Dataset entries
=====
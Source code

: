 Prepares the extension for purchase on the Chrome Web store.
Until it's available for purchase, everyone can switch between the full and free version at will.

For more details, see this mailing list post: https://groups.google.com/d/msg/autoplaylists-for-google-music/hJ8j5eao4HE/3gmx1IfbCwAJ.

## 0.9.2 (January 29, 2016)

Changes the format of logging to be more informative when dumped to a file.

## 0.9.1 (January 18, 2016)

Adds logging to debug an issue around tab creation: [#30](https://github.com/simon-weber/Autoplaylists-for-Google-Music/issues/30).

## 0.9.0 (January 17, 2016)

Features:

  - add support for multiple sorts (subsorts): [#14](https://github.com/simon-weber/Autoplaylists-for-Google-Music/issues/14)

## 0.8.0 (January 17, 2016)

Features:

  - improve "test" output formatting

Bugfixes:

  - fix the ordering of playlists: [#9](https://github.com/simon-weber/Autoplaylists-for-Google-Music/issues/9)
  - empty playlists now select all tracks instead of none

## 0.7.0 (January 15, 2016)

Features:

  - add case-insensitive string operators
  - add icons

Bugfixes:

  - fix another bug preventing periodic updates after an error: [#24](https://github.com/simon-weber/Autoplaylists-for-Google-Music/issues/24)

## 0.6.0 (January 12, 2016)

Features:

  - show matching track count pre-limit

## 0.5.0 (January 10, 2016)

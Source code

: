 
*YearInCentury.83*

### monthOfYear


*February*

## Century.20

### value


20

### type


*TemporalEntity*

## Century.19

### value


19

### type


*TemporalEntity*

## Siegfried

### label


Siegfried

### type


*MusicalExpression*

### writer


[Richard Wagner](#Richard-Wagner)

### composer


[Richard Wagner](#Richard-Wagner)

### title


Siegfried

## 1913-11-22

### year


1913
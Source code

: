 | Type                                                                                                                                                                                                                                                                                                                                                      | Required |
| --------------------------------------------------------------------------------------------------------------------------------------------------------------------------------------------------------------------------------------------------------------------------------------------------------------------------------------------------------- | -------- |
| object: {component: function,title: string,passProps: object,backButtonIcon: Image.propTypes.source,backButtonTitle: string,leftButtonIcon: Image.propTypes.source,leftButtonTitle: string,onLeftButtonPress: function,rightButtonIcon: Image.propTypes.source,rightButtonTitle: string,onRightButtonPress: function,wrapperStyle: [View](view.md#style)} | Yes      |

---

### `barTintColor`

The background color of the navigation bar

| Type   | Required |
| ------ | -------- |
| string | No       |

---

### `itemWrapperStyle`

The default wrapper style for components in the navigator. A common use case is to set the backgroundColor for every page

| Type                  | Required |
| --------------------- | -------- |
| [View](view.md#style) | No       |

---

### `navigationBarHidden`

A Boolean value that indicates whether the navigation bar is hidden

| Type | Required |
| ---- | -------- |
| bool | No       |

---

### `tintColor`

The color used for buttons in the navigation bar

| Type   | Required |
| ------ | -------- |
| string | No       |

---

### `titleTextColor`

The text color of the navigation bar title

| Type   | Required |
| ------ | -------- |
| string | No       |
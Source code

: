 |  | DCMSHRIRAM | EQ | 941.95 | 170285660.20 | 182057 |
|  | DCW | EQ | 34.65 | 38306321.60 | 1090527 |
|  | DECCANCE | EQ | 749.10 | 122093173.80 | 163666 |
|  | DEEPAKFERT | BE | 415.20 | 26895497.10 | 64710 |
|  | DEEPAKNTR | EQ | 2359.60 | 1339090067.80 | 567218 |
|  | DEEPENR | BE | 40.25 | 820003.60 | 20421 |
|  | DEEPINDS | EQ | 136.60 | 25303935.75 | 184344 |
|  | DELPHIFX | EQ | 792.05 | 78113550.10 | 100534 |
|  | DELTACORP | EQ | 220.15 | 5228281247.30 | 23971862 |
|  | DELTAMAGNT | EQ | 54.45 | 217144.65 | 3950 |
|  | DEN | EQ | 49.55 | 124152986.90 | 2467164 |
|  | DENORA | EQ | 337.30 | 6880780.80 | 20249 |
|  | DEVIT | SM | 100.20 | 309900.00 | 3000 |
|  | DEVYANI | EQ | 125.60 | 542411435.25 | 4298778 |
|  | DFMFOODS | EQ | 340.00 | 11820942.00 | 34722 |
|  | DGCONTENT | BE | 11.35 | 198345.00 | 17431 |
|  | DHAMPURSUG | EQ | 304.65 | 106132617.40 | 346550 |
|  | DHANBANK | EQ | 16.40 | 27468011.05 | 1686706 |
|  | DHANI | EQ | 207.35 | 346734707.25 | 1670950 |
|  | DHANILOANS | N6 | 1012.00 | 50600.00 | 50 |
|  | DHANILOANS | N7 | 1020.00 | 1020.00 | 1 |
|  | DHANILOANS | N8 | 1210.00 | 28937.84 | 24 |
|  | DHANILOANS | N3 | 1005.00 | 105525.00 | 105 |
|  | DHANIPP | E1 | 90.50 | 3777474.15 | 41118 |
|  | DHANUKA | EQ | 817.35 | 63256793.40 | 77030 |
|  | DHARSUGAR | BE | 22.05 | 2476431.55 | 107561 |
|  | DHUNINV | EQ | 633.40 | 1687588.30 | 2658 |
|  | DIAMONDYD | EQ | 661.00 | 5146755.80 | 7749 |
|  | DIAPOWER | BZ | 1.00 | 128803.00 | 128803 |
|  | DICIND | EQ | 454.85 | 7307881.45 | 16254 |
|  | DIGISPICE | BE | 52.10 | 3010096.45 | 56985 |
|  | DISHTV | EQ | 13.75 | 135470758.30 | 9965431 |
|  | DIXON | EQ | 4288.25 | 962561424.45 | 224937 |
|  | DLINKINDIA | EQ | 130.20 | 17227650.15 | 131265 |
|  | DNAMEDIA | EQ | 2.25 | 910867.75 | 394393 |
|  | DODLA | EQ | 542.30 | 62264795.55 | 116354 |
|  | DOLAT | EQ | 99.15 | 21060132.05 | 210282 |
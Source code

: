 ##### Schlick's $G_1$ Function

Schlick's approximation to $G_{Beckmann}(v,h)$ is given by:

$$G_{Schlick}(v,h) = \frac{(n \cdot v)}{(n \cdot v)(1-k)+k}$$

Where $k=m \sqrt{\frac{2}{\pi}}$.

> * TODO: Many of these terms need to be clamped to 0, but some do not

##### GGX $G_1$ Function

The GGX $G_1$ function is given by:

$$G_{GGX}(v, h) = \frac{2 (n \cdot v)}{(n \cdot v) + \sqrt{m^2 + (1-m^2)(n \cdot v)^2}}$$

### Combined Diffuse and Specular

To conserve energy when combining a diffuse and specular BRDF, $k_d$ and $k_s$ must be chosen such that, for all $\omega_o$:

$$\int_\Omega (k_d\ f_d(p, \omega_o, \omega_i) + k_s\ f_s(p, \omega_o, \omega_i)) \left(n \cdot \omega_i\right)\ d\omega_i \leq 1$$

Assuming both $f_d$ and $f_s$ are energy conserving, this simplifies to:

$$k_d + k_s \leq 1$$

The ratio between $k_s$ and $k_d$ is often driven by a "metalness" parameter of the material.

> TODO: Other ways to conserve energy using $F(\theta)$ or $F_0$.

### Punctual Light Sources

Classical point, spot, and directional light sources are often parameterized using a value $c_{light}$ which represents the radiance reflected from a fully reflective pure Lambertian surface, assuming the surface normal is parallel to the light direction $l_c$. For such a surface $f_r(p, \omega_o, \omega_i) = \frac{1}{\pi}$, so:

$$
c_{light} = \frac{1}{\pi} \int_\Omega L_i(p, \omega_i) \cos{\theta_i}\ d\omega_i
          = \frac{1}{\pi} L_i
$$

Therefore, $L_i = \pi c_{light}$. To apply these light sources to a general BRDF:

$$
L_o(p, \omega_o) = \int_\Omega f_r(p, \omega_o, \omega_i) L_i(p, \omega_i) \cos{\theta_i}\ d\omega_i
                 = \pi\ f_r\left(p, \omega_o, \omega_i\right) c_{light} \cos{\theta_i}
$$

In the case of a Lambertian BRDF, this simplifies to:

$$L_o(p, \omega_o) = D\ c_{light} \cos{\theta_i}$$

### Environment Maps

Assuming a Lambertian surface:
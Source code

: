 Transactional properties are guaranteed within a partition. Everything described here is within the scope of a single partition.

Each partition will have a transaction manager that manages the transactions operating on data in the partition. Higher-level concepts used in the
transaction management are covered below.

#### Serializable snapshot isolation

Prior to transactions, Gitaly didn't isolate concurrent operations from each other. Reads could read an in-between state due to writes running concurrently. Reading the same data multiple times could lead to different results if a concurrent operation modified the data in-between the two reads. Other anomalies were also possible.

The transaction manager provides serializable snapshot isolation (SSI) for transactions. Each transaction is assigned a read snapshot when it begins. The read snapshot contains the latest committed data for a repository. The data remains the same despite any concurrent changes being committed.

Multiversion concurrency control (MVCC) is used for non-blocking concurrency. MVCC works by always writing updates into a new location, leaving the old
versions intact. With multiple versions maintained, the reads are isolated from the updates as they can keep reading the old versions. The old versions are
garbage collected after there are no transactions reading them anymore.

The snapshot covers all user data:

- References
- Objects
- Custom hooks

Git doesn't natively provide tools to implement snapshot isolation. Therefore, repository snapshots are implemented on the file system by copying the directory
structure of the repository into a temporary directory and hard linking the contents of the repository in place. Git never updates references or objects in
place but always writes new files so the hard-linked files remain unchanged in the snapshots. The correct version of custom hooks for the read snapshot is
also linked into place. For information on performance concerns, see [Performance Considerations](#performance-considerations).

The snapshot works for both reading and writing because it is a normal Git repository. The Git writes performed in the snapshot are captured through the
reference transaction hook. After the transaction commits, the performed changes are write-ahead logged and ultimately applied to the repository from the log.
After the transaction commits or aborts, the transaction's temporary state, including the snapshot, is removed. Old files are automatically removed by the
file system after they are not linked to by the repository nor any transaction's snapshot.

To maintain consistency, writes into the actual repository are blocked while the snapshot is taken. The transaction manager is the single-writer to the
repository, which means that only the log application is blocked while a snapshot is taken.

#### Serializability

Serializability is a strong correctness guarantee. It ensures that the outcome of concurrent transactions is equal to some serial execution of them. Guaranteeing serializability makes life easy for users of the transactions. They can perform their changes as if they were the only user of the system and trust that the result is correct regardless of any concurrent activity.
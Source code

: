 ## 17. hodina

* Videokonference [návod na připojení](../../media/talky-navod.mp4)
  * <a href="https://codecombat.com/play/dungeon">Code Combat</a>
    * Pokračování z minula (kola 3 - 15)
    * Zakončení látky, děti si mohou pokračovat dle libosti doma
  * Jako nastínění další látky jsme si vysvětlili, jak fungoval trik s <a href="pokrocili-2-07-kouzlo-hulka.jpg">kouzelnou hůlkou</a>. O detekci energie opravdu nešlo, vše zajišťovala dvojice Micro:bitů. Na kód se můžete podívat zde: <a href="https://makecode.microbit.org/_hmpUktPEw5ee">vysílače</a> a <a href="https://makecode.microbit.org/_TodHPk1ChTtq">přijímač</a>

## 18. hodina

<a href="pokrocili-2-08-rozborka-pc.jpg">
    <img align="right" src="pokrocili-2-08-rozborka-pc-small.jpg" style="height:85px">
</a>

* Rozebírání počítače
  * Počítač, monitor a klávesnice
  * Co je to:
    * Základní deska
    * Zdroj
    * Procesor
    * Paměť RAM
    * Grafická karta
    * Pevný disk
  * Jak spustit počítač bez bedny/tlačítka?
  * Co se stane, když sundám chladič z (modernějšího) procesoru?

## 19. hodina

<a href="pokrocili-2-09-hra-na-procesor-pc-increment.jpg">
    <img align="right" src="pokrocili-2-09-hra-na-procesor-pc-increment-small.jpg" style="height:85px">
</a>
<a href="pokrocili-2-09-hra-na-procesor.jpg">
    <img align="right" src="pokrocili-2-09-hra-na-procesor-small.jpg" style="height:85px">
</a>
=====
• Work request:
Starting with the first line of the entries, transcribe every line up to and including the one with "## 0.9.1 (January 18, 2016)".

• Output below:
Source code

: Prepares the extension for purchase on the Chrome Web store.
Until it's available for purchase, everyone can switch between the full and free version at will.

For more details, see this mailing list post: https://groups.google.com/d/msg/autoplaylists-for-google-music/hJ8j5eao4HE/3gmx1IfbCwAJ.

## 0.9.2 (January 29, 2016)

Changes the format of logging to be more informative when dumped to a file.

## 0.9.1 (January 18, 2016)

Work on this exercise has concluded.